Cleveland CycleWerks
- Company type: Private
- Industry: Motor vehicle design and manufacturing
- Founded: 2009
- Founder: Scott Colosimo
- Headquarters: Cleveland, Ohio41°29′13″N 81°43′44″W﻿ / ﻿41.487°N 81.729°W, US
- Area served: Canada, Japan, South Africa, Switzerland, US
- Products: Motorcycles, motorcycle parts
- Revenue: $1,872,000 (2011)
- Number of employees: 4
- Website: clevelandcyclewerks.com

= Cleveland CycleWerks =

US motorcycle manufacturer

Cleveland CycleWerks is a privately held motorcycle manufacturer that designs and assembles small displacement retro style café racers and bobbers at its headquarters in Cleveland, Ohio, relying on offshore manufacturing in China by CPI Motor Company of Taiwan for most components, including frames and the Honda-derived engine used on all models.
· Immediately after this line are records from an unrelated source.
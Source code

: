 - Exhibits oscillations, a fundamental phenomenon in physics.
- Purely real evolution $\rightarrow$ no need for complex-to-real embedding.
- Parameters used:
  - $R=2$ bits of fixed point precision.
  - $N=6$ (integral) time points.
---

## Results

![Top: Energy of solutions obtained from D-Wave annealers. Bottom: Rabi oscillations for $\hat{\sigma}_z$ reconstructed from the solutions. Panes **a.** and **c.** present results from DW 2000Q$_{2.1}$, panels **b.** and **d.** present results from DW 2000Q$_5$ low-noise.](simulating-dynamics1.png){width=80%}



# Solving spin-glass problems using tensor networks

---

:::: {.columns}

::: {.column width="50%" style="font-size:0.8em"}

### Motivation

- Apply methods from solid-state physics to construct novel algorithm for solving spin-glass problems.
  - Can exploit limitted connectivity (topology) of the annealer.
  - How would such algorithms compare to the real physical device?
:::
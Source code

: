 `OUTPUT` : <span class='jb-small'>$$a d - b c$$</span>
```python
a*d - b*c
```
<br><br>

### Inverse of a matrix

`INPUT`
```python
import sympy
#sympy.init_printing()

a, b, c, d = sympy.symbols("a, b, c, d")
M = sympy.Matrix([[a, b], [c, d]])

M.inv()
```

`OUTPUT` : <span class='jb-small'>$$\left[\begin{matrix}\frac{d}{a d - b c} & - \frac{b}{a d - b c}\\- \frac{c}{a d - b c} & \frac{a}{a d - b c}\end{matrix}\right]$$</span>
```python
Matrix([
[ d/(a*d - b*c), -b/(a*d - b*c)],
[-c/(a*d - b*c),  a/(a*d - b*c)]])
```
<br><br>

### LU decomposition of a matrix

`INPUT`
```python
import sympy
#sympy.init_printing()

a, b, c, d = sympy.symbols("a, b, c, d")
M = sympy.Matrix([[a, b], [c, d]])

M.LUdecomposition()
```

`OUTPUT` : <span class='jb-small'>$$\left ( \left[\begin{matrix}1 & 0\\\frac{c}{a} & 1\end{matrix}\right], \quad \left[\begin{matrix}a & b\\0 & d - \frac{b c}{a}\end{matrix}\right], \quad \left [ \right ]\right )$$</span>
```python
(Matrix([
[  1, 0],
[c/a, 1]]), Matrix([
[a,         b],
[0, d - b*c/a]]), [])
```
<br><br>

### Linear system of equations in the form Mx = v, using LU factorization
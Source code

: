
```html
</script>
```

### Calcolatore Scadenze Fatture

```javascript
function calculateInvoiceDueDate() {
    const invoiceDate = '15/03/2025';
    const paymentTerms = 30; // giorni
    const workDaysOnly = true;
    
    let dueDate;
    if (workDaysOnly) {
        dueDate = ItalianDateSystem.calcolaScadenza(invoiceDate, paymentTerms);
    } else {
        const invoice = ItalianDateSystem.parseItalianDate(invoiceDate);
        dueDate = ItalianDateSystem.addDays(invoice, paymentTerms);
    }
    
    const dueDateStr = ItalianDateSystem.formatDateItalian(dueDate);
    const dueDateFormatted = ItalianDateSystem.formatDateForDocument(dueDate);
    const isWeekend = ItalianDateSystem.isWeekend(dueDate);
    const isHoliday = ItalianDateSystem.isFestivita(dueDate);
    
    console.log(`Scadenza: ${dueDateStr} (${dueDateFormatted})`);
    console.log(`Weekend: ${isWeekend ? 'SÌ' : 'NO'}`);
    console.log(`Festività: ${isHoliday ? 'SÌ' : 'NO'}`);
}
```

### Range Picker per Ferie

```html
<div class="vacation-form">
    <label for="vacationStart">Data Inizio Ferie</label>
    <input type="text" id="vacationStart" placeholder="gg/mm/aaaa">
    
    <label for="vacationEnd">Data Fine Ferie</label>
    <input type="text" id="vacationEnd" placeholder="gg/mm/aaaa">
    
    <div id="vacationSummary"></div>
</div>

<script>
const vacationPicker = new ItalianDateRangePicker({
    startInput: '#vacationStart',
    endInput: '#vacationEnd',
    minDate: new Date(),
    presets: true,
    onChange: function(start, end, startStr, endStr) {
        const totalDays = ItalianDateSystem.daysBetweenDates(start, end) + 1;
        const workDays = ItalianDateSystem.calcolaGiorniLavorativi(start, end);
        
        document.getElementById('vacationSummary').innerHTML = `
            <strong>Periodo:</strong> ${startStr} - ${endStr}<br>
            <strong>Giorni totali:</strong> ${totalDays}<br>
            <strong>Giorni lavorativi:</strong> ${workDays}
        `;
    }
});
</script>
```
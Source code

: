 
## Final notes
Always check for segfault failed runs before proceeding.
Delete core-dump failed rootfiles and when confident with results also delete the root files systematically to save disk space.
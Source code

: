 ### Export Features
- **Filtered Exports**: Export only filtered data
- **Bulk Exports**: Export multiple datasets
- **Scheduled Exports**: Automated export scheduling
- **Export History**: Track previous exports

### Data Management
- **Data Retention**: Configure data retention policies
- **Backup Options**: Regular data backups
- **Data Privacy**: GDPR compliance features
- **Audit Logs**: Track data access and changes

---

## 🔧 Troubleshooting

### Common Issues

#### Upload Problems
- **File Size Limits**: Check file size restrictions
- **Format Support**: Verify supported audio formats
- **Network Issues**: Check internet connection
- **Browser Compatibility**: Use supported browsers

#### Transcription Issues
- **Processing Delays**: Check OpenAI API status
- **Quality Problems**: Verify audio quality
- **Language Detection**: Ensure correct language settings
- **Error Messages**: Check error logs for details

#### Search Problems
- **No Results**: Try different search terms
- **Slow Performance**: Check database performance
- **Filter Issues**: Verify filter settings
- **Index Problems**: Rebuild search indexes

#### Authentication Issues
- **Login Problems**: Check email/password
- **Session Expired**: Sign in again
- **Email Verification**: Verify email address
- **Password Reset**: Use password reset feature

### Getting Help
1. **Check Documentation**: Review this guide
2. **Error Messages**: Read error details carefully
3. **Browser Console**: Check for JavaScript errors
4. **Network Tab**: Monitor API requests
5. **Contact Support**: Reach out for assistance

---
The company was founded by Scott Colosimo, Jarrod Streng, and Curtis Ray in 2009, who sought partner factories in China after being turned away by US parts suppliers, and government seed money sources. The company aims to fill a gap in the motorcycle marketplace for inexpensive yet stylish motorcycles that riders find technologically accessible, easing customization and maintenance.

==Scott Colosimo==
Scott Colosimo grew up in Parma, Ohio, where he began making custom cars and motorcycles in his parents' garage when he was 15 years old. He attended the Cleveland Institute of Art, graduating in 2004 with a degree in industrial design. His first job after graduating from college was at Johnson Controls, where his "quest for perfection" was detrimental; Colosimo said "I couldn't just draw a door handle on a car when the whole car was screwed up. I'd want to draw the door and the seats and the dashboard, and then fix the whole company. It always got me into trouble when I worked for someone else."

After Johnson Controls, Colosimo worked as a designer for Dirt Devil, together with his friend Jarrod Streng. While employed by the vacuum cleaner company, Colosimo built custom motorcycle parts surreptitiously after hours in the company facility, discovering that he could build a café racer style custom bike that attracted as many admirers as a "$30,000 Harley" for one tenth the cost.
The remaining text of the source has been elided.